In un momento così complesso nello scenario geopolitico, la questione energetica è tornata di stretta attualità. L’Italia, così come tanti altri paesi, fa i conti con una eccessiva dipendenza dall’esterno. Oltre a questo la transizione ecologica non è una lista dei desideri da scrivere su un foglio bianco: c’è un’infrastruttura esistente con la quale è imprescindibile confrontarsi. Ma è altrettanto vero che le fabbriche sono cambiate negli ultimi anni e tecnologia e software non sono più ospiti fuori luogo. Bensì basi su cui impostare un nuovo sviluppo.

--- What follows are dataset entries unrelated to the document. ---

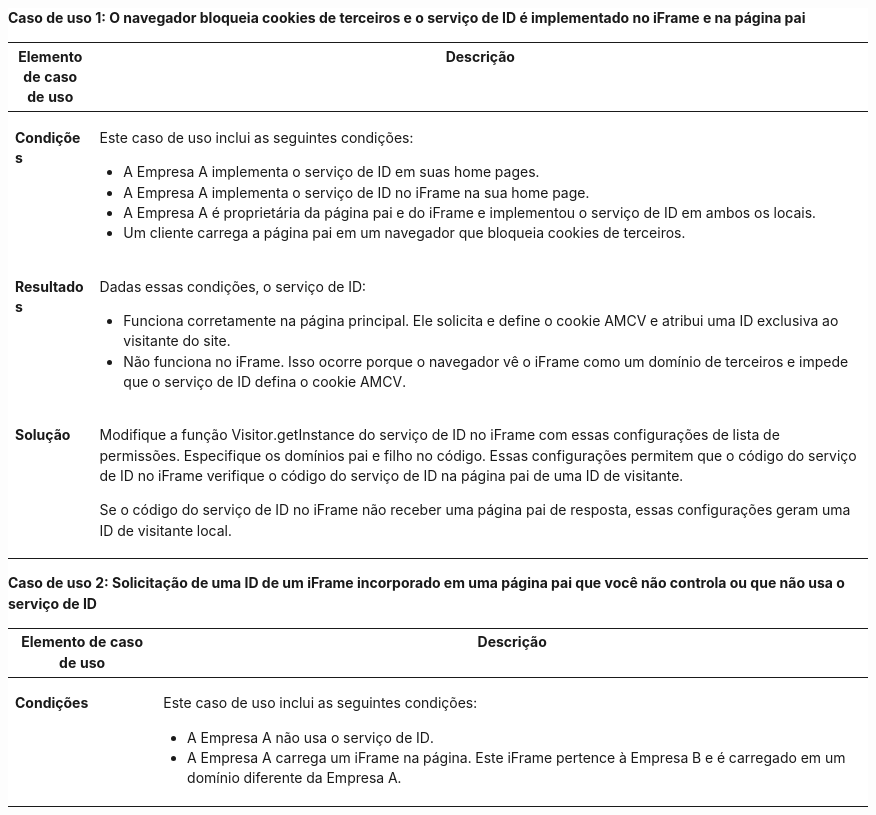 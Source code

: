 **Caso de uso 1: O navegador bloqueia cookies de terceiros e o serviço de ID é implementado no iFrame e na página pai**

<table id="table_B479AA96DBE64685A253A6DF98D81B31"> 
 <thead> 
  <tr> 
   <th colname="col1" class="entry"> Elemento de caso de uso </th> 
   <th colname="col2" class="entry"> Descrição </th> 
  </tr> 
 </thead>
 <tbody> 
  <tr> 
   <td colname="col1"> <p> <b>Condições</b> </p> </td> 
   <td colname="col2"> <p>Este caso de uso inclui as seguintes condições: </p> <p> 
     <ul id="ul_DC748846585745B0AB74398D82BDA53A"> 
      <li id="li_6E04CF0B6A204B4D8856656B0C9EF2A5">A Empresa A implementa o serviço de ID em suas home pages. </li> 
      <li id="li_B53AE0F0C69844E7B6C4D3464C57883B">A Empresa A implementa o serviço de ID no iFrame na sua home page. </li> 
      <li id="li_07E0A6D7BEB140E4B9FB6C7B9629B860">A Empresa A é proprietária da página pai e do iFrame e implementou o serviço de ID em ambos os locais. </li> 
      <li id="li_76967BD69DDB40A8A9C915DADC58AC62">Um cliente carrega a página pai em um navegador que bloqueia cookies de terceiros. </li> 
     </ul> </p> </td> 
  </tr> 
  <tr> 
   <td colname="col1"> <p> <b>Resultados</b> </p> </td> 
   <td colname="col2"> <p>Dadas essas condições, o serviço de ID: </p> <p> 
     <ul id="ul_12356701501E40DFA57903494FFE58F7"> 
      <li id="li_B57EDF1B0762486F95FA6526C047390C">Funciona corretamente na página principal. Ele solicita e define o cookie AMCV e atribui uma ID exclusiva ao visitante do site. </li> 
      <li id="li_BA9F42C759E747EAAE14DD3FBB6130A5">Não funciona no iFrame. Isso ocorre porque o navegador vê o iFrame como um domínio de terceiros e impede que o serviço de ID defina o cookie AMCV. </li> 
     </ul> </p> </td> 
  </tr> 
  <tr> 
   <td colname="col1"> <p> <b>Solução</b> </p> </td> 
   <td colname="col2"> <p>Modifique a função <span class="codeph">Visitor.getInstance</span> do serviço de ID no iFrame com essas configurações de lista de permissões. Especifique os domínios pai e filho no código. Essas configurações permitem que o código do serviço de ID no iFrame verifique o código do serviço de ID na página pai de uma ID de visitante. </p> <p>Se o código do serviço de ID no iFrame não receber uma página pai de resposta, essas configurações geram uma ID de visitante local. </p> </td> 
  </tr> 
 </tbody> 
</table>

**Caso de uso 2: Solicitação de uma ID de um iFrame incorporado em uma página pai que você não controla ou que não usa o serviço de ID**

<table id="table_1F21710F9D5F493BA6BA5974F2966DF4"> 
 <thead> 
  <tr> 
   <th colname="col1" class="entry"> Elemento de caso de uso </th> 
   <th colname="col2" class="entry"> Descrição </th> 
  </tr> 
 </thead>
 <tbody> 
  <tr> 
   <td colname="col1"> <p> <b>Condições</b> </p> </td> 
   <td colname="col2"> <p>Este caso de uso inclui as seguintes condições: </p> <p> 
     <ul id="ul_356E8FB0B1D14F46A844FE5281967E28"> 
      <li id="li_1285D945361842268B46FB492A3B5AA5">A Empresa A não usa o serviço de ID. </li> 
      <li id="li_880D6D473F8342FF9BB49FCE111FD61A">A Empresa A carrega um iFrame na página. Este iFrame pertence à Empresa B e é carregado em um domínio diferente da Empresa A. </li>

«Oggi, camminando in alcune aree degli stabilimenti di Baker Hughes, sembra di essere dentro Apple o Google – ci ha raccontato Sordi – ci sono zone in cui la realtà aumentata viene sfruttata per fare simulazioni, vengono impiegate stampanti 3D con cui si realizzano componenti delle turbine in acciaio e titanio. La fabbrica che 30 anni fa era una fonderia, oggi è un posto dove il software è predominante». Ed è a questi aspetti innovativi che guarda la call di Nana Bianca.
«Sono stati proprio gli innovation manager di Baker Hughes a indicarci le tre macro aree in cui la call punta a scovare innovazione». Sono ricerca e sviluppo di materiali innovativi per nuove soluzioni per la transizione energetica, gestione intelligente della supply chain, ricerca e sviluppo di soluzioni e tecnologie per decarbonizzare le industrie pesanti. Non è la prima volta che in Nana Bianca vengono accolte startup e idee di business legate alla sostenibilità. Di recente vi abbiamo infatti parlato dell’aumento di capitale di Rifò, così come vi avevamo presentato Blue Eco Line. Entrambe sono startup nel portfolio dell’hub fiorentino, nate dal programma Hubble realizzato in partnership con la Fondazione CR Firenze. Ora il focus, come ha spiegato il Ceo di Nana Bianca Sordi, sarà ancora più settoriale nel campo della sostenibilità.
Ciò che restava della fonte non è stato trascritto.